Origins of Indie Voice

Who started indie voice? I've seen a lot of people say that artists as diverse as Regina Spektor, Bjork, Kate Bush, and Connie Rae Bailey were the inspiration. These are post-hoc explanations by people on the outside talking about indie voice. I've done a cursory look at the musicians mentioned in this article to see if there was some musician that they all say influenced them, but there were no real recurring names. There are examples of indie voice without the distinct sound changes in 2005, which suggests that the singing style itself dates back to that time.

As for the sound changes, the earliest example of diphthongization happening in Folk Indie Voice back in 2004. This is a pretty isolated example - I had a hard time finding pre-2010 examples of Indie Voice sound changes, so these pronunciations may not have yet been common at the time. Some examples that do not have the Indie voice but do demonstrate the sound changes are from this period: Amy Winehouse and Adele. Taken as a whole, this period of Indie Voice has a lot less diphthongization, more STRUT-raising, and more /eɪ/ → [æɪ].

  • "Buit ships are fallible, I say, " Joanna Newsom – Bridges and Balloons (2004)
  • "moon speeling in / I cannot ruin now" Amy Winehouse – Wake Up Alone (2006)
  • "Thees is lav bat /no wey" Adele – Chasing Pavements (2008)
  • "Acting ap, drink in my cup" PomplamooseMusic – Single Ladies (2009)
  • "They were in flAEims / nearly put to deIth" CocoRosie – Lemonade (live) (2010)
  • "In a silver cAEige [AEi]" Flight Facilities – Crave you ft. Giselle (2010)
  • "Lacky lucky me" Kat Edmonson – Lucky (2012)
  • "Never saw you befoi/let me show you the doi/you are not abav me" Allie Goertz – The Room Song (2013)
  • "ɑi started to cry" Nataly Dawn and Lauren O’Connell – I Started A Joke (2013)
  • “I must confeIss, when I wear this dreIss” Meiko – Stuck On You (2013)
  • "Good fuIn" Daughter – Get Lucky (2013)

Around 2013 seems to be when Folk Indie Voice starts crossing over to pop music and creating its own thing, the Pop Indie Voice. As mentioned above, the voice becomes thinner and more spread out compared to the breathy, waifish Folk Indie Voice.

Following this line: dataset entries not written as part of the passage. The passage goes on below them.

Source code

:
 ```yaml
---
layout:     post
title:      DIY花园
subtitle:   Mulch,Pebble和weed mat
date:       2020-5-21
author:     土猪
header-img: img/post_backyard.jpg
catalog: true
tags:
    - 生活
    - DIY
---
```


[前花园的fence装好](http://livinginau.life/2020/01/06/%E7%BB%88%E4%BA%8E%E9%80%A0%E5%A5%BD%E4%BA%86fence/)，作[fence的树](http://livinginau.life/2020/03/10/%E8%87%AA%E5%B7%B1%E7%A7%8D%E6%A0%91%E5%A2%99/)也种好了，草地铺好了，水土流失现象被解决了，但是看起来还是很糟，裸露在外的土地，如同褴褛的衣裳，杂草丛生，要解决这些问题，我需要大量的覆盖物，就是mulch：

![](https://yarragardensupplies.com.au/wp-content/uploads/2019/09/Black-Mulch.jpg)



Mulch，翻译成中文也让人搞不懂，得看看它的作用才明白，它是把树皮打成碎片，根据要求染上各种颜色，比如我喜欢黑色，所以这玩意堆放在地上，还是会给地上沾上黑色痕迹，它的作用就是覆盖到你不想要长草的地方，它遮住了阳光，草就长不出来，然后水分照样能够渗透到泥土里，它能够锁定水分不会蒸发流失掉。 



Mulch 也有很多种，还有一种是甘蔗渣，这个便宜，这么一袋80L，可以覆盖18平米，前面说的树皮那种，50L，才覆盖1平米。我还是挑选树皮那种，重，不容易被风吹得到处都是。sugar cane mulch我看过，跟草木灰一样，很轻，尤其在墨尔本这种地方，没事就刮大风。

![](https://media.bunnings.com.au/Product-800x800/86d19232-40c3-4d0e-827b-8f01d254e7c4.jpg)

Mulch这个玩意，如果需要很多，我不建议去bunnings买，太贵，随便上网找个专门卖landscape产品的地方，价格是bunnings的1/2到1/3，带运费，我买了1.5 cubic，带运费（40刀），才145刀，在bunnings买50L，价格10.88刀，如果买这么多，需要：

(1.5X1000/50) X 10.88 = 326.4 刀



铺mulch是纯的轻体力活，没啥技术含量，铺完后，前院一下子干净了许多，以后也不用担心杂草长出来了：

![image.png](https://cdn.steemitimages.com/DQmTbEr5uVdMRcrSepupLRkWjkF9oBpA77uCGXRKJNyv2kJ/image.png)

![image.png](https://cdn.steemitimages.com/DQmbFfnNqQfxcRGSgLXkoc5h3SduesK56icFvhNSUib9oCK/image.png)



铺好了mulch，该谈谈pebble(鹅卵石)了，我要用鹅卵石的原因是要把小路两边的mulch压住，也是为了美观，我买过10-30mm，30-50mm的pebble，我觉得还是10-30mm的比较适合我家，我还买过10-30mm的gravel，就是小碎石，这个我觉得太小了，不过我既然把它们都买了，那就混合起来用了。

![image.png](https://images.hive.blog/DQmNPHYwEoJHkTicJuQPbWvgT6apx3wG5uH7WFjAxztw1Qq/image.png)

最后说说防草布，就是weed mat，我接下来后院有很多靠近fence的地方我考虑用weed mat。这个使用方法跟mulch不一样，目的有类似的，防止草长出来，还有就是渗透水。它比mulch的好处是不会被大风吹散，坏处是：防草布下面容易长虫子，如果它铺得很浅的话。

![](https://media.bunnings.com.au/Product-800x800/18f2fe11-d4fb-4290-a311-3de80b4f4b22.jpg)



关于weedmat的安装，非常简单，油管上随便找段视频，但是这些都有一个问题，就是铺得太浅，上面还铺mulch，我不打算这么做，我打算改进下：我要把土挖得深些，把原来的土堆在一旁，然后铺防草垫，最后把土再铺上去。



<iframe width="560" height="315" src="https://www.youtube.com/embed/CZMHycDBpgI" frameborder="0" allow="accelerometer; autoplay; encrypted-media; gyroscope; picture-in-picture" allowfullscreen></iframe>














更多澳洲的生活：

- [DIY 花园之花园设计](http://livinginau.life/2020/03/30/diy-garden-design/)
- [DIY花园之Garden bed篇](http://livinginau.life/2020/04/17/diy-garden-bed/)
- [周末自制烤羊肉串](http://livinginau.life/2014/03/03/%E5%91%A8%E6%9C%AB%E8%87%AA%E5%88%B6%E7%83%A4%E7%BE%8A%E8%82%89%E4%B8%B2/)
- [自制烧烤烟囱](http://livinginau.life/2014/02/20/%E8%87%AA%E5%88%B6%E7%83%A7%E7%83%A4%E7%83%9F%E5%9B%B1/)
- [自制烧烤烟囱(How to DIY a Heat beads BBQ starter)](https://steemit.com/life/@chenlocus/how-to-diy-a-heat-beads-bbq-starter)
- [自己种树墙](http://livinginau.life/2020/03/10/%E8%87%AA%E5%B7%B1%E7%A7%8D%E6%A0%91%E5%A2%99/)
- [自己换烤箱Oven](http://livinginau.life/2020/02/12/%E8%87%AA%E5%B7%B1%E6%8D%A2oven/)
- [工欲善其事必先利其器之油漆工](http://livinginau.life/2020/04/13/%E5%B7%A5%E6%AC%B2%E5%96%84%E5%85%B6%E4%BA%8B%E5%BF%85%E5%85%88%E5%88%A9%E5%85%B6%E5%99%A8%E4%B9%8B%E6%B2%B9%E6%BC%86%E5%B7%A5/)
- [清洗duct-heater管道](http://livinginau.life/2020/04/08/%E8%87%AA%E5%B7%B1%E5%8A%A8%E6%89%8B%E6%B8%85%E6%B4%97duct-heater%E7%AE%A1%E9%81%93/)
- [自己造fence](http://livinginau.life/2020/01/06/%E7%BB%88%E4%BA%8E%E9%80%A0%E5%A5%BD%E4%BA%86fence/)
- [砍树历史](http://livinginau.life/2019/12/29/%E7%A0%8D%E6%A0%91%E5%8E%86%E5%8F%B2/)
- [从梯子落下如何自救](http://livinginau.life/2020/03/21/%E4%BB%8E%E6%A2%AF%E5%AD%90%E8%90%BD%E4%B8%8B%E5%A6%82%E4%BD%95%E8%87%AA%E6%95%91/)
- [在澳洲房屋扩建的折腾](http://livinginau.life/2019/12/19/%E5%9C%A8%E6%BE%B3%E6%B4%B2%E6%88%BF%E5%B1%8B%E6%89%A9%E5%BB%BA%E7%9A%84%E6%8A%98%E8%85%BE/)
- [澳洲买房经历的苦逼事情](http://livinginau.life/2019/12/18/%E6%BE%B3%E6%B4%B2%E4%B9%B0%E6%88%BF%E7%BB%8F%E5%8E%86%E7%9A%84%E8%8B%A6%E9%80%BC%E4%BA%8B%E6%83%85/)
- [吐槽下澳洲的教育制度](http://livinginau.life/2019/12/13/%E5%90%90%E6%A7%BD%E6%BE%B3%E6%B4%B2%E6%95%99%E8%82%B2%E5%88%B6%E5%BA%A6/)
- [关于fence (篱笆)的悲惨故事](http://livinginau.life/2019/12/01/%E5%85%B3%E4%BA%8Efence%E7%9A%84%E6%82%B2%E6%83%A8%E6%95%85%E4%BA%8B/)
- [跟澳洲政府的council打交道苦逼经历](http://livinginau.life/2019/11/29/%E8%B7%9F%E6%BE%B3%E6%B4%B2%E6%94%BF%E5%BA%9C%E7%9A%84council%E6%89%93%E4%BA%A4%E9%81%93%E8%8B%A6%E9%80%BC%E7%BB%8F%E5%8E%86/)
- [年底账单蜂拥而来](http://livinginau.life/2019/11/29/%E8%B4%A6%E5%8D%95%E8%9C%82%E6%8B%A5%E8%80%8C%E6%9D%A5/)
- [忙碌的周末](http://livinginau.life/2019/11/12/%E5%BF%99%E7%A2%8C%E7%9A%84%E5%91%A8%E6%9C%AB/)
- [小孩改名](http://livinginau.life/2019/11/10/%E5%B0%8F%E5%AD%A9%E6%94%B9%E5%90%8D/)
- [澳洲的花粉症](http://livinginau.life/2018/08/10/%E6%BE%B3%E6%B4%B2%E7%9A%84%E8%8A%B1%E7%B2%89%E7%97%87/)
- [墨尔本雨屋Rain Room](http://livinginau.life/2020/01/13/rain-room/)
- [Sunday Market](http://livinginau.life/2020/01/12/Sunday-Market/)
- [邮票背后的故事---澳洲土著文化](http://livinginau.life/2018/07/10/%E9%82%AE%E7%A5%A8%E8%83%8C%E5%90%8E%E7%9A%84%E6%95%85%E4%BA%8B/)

  • "I’ll be the wuIn" Pitbull ft Kesha – Timber (2013)
  • "Guid for you" Selena Gomez – Good For You (2015)
  • "Hollow cheIst" Halsey – Drive (2015)
  • "JuIst let me be" Bebe Rexha – I Don’t Wanna Grow Up (2015)
  • "Then you swore oIn" MisterWives – Our Own House (2015)
  • "TuItch" Shawn Mendes – Stitches (2015)
  • "What kind of man loves like thees?" Florence + the Machine - What Kind of Man (2015)
  • "Rules of the gaeim/mai sister's friend" Grace Vanderwaal - I Don't Know My Name (2016)

Explaining Indie Voice

Linguistically, there is no singular source of Indie Voice. A handful of these changes (/aɪ/ -> ɑɪ, /eɪ/ → [æɪ], /ʌ/ → [a]) appear in London English or Received Pronunciation. It is therefore possible that many indie singers were influenced by some earlier singer(s) from England who sang with their native accent. This explanation is complicated by the fact that these sound changes aren't unique to London English. /aɪ/ -> ɑɪ also appears in New York City English, and /eɪ/ → [æɪ] appears in Southern American English. The simpler explanation is that there was a single source for all three instead of each pronunciation coming from a different source.

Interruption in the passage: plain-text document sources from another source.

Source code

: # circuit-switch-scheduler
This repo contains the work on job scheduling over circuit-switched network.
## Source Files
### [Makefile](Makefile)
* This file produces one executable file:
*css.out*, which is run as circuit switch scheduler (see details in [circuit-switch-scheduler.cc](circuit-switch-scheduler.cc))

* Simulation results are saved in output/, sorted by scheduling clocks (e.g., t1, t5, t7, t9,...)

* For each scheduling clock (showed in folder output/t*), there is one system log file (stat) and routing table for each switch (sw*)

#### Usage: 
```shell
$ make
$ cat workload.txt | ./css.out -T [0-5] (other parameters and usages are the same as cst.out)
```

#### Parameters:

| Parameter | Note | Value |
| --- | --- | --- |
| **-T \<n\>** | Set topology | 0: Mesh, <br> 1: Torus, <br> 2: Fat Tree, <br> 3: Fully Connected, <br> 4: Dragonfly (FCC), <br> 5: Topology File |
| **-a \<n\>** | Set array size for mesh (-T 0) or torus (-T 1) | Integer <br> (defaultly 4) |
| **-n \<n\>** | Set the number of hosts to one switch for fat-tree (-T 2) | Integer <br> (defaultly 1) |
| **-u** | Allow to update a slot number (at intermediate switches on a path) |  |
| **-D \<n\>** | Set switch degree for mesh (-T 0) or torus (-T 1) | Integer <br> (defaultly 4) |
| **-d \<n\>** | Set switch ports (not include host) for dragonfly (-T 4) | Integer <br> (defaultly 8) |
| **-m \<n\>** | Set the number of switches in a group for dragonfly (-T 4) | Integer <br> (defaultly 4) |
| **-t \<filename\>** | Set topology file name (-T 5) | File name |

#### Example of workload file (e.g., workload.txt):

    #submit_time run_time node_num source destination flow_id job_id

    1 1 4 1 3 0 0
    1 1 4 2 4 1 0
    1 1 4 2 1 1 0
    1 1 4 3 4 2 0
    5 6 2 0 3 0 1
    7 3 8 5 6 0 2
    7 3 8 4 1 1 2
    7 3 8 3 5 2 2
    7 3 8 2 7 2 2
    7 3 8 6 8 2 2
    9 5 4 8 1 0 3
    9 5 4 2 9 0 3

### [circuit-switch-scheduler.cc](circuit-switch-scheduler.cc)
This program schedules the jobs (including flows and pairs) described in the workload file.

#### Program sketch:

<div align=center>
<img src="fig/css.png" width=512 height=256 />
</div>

The most distinctive feature of indie voice, the diphthongization, has no ready analogue in varieties of English. It does have an interesting pattern: diphthongization often happens when a single-syllable word is being sung in two syllables, and the second syllable is higher in pitch. Moreover, the consonants following the diphthongized vowel are alveolar consonants, near the alveolar ridge. The ‘i’ in these diphthongs is a close front vowel, meaning it’s near the alveolar ridge. It’s possible that this diphthongization developed as a side effect of trying to reach the higher note while staying on the same word and then moving to an alveolar consonants. The starting point of the diphthongs are almost all low in the mouth, meaning that the tongue would have to travel farther to get to the alveolar consonant. This may also explain the very unusual R-vocalization found in the “The Room Song” and “Chasing Pavements.”

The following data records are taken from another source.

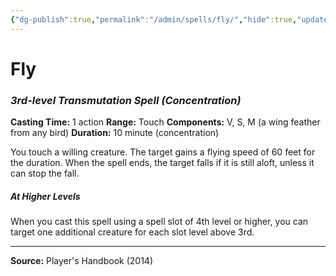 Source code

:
 ```yaml
---
{"dg-publish":true,"permalink":"/admin/spells/fly/","hide":true,"updated":"2025-08-11T11:53:30.866+01:00"}
---
```


# Fly
### *3rd-level Transmutation Spell* *(Concentration)*
**Casting Time:** 1 action
**Range:** Touch
**Components:** V, S, M (a wing feather from any bird)
**Duration:** 10 minute (concentration)

You touch a willing creature. The target gains a flying speed of 60 feet for the duration. When the spell ends, the target falls if it is still aloft, unless it can stop the fall.

##### At Higher Levels
When you cast this spell using a spell slot of 4th level or higher, you can target one additional creature for each slot level above 3rd.

---
**Source:** Player's Handbook (2014)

It is notable that the diphthongization found in folk indie songs and early pop songs, to my ears, sounds subtler compared to the diphthongization found in the later pop indie songs. The "buit" from Joanna Newsom and "deith" from Lorde sound much less pronounced next to the "tuitch" of Shawn Mendes and the "guid" of Selena Gomez. The diphthongization may be something that became more exaggerated with time.

As for /ɪ/ -> [i], your guess is as good as mine.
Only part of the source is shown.